*** Information shown ***

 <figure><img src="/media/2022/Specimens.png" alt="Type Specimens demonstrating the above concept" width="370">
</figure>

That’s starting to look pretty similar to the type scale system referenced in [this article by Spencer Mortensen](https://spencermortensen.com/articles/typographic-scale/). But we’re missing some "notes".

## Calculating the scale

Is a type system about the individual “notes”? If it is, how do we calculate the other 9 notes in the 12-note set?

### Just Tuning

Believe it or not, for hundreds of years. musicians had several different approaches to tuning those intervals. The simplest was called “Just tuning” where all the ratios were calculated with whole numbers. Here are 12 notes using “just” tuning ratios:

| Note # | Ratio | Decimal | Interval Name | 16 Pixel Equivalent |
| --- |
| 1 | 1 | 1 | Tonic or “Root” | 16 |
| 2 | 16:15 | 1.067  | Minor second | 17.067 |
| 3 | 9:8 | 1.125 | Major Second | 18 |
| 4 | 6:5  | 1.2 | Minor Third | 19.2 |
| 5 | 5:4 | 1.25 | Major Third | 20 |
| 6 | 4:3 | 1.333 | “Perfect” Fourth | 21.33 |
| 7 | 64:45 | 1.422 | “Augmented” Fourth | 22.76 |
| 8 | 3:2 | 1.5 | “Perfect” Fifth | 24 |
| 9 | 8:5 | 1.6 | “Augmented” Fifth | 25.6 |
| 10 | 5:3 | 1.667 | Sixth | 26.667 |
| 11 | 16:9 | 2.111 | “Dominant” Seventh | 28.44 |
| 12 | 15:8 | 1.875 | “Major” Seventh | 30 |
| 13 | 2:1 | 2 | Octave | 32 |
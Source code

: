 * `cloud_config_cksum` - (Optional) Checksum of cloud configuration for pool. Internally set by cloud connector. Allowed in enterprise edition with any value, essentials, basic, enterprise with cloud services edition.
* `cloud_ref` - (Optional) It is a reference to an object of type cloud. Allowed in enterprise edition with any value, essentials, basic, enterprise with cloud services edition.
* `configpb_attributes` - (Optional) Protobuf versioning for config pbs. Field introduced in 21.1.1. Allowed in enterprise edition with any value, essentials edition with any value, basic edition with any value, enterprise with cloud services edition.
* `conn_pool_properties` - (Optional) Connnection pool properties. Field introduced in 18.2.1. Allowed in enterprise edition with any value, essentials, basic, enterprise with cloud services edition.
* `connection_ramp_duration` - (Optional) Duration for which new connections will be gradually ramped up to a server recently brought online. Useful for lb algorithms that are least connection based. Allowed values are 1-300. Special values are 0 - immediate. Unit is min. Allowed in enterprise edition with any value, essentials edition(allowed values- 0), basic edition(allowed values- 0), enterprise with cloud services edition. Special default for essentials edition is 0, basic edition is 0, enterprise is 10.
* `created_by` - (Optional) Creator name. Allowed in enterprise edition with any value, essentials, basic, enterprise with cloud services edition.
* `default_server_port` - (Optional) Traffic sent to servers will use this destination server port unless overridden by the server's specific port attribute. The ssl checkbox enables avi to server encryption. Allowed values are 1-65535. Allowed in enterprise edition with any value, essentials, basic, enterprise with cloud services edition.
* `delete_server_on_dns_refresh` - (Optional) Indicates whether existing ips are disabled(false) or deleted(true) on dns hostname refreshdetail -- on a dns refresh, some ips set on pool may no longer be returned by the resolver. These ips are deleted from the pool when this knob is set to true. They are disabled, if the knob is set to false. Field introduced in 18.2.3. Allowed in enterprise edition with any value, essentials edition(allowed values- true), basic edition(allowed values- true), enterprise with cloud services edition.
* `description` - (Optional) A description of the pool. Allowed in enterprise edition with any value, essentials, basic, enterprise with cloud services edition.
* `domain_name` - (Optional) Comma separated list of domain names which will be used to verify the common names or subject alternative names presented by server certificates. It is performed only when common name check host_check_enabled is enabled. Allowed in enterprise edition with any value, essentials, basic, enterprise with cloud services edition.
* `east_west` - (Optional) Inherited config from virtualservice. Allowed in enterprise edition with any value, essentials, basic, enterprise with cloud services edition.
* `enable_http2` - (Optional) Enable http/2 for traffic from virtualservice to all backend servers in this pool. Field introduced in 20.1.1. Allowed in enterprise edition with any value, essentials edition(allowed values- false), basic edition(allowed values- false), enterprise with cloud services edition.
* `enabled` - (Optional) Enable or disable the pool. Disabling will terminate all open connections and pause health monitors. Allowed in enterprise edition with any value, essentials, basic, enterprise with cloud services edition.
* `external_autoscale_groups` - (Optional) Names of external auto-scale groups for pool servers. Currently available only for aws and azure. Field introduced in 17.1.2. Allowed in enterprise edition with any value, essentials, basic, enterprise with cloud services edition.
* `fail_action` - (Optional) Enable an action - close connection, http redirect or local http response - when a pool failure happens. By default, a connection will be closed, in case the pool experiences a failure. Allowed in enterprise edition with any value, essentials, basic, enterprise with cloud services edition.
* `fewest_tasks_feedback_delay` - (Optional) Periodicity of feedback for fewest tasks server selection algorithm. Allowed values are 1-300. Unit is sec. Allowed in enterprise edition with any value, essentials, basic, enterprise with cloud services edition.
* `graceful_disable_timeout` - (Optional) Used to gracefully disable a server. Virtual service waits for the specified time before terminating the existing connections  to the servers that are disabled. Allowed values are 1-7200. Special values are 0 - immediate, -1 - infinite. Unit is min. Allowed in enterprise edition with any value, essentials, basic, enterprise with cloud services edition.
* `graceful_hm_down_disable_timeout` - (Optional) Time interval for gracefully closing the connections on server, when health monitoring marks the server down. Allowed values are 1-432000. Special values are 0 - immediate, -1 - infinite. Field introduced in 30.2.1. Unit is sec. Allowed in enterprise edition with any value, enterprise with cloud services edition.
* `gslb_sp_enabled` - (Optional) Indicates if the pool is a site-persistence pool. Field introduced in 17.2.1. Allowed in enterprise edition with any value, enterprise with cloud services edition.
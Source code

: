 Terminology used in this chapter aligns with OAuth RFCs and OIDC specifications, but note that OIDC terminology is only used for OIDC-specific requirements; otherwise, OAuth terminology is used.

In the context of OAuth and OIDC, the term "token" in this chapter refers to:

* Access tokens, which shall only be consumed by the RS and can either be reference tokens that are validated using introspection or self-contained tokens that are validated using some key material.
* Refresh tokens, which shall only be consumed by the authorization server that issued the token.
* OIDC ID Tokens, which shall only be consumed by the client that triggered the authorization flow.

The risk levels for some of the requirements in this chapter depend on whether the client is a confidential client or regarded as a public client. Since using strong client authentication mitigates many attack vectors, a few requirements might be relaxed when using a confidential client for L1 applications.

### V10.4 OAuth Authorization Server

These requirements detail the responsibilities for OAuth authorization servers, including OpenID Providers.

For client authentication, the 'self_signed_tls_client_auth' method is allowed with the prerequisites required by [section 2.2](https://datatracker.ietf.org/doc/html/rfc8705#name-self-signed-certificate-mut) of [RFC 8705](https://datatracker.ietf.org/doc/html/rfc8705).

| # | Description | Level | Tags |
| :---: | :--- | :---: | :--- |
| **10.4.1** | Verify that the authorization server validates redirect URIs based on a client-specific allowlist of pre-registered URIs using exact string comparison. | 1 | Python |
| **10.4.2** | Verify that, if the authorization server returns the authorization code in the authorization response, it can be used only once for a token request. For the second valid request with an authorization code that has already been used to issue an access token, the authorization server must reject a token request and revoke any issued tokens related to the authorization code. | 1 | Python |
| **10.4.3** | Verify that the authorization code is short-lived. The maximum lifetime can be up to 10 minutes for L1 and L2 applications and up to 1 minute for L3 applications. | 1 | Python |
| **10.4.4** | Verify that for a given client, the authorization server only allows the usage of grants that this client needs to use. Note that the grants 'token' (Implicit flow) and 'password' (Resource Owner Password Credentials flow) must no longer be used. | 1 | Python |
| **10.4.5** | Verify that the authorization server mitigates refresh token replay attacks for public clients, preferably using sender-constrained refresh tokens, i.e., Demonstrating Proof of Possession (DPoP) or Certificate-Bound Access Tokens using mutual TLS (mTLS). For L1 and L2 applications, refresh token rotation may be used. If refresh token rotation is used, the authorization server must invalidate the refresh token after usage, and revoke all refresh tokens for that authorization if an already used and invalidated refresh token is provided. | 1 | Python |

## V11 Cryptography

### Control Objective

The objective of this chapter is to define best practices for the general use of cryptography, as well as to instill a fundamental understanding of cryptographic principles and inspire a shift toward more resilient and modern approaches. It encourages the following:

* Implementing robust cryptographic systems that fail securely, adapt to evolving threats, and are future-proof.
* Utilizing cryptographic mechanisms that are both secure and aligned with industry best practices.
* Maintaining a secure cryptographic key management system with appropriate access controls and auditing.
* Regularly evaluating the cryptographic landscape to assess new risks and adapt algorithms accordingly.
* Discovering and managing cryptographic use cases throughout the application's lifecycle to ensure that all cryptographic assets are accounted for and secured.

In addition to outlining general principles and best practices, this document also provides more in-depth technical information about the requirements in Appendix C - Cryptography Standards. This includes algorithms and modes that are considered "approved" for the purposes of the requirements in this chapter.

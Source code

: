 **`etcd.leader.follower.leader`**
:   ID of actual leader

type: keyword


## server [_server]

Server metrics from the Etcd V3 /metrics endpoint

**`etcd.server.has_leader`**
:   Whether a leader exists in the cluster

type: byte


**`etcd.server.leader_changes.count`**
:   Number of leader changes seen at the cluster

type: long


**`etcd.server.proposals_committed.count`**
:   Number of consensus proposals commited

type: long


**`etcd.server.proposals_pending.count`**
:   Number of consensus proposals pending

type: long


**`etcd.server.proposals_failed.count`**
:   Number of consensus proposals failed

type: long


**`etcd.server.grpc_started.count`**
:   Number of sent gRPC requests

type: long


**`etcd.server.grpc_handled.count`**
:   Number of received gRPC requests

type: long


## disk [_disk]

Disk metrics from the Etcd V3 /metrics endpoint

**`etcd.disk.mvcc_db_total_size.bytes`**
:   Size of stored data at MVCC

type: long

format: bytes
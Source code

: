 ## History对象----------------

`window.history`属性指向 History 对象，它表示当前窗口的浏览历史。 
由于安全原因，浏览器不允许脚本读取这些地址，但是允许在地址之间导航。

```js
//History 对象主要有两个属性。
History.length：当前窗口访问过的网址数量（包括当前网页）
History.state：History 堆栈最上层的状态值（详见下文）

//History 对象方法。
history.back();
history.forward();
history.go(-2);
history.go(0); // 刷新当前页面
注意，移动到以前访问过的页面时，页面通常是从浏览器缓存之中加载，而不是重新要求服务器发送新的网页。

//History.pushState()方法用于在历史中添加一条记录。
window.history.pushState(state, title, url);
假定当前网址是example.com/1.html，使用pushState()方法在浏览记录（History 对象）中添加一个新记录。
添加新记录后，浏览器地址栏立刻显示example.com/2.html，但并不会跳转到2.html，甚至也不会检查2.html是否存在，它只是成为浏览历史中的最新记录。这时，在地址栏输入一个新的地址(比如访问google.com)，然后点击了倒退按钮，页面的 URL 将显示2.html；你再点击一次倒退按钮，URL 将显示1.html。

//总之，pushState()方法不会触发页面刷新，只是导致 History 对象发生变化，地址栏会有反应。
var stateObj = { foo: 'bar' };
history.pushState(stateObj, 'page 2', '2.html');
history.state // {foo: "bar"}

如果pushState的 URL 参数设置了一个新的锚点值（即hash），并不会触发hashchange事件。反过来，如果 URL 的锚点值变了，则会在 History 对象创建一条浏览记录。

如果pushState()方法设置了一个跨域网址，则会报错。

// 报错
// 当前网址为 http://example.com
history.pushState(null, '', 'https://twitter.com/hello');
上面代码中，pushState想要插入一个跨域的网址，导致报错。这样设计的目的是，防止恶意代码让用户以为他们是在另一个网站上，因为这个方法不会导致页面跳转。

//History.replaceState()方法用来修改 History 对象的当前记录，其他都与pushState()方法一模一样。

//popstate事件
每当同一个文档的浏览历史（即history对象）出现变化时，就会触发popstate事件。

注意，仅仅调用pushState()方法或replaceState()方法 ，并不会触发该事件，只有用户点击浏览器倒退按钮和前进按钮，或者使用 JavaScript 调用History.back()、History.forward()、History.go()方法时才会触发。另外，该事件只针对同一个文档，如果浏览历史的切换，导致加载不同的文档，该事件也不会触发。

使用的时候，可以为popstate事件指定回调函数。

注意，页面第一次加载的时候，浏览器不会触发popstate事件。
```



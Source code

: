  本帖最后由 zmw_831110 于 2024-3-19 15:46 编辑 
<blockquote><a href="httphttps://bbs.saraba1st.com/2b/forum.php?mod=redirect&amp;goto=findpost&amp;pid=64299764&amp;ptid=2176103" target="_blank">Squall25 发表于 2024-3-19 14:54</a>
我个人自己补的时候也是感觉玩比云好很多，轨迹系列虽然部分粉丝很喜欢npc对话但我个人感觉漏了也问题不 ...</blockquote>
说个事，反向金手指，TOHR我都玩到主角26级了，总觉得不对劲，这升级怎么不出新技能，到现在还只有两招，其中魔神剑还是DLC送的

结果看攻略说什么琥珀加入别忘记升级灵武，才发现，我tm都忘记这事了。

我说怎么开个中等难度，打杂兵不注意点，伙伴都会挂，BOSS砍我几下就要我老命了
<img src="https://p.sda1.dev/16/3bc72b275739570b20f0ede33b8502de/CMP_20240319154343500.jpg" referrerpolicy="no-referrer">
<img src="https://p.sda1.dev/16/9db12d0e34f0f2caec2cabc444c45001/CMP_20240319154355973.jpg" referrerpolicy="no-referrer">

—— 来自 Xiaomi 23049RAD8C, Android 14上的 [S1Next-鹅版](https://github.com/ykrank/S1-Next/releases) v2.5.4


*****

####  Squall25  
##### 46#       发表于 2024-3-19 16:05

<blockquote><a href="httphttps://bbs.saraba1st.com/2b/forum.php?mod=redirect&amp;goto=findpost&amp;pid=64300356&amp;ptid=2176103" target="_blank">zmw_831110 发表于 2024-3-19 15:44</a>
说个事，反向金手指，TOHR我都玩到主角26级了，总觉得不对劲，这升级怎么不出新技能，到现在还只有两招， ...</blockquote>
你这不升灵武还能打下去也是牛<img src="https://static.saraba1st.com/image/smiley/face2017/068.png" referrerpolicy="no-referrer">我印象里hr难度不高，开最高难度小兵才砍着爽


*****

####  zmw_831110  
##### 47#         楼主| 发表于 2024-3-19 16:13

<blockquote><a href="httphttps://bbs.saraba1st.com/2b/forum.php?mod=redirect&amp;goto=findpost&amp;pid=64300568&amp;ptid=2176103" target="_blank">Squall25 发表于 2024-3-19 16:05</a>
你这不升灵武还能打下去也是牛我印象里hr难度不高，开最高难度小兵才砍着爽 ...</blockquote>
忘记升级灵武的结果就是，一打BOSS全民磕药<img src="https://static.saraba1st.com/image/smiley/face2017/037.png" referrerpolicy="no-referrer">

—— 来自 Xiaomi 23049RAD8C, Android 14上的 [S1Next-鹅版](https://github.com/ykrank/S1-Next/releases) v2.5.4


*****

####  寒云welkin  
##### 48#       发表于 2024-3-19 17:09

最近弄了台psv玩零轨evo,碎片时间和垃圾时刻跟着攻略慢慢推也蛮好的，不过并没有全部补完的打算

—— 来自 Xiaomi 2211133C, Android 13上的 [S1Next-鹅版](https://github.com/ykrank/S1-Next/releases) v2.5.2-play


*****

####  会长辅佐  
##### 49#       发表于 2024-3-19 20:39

*** End of Information shown ***

What the task requires: Look through the data above. Each line containing the word "consensus" needs to be copied.

The completed task:
:   Number of consensus proposals commited
:   Number of consensus proposals pending
:   Number of consensus proposals failed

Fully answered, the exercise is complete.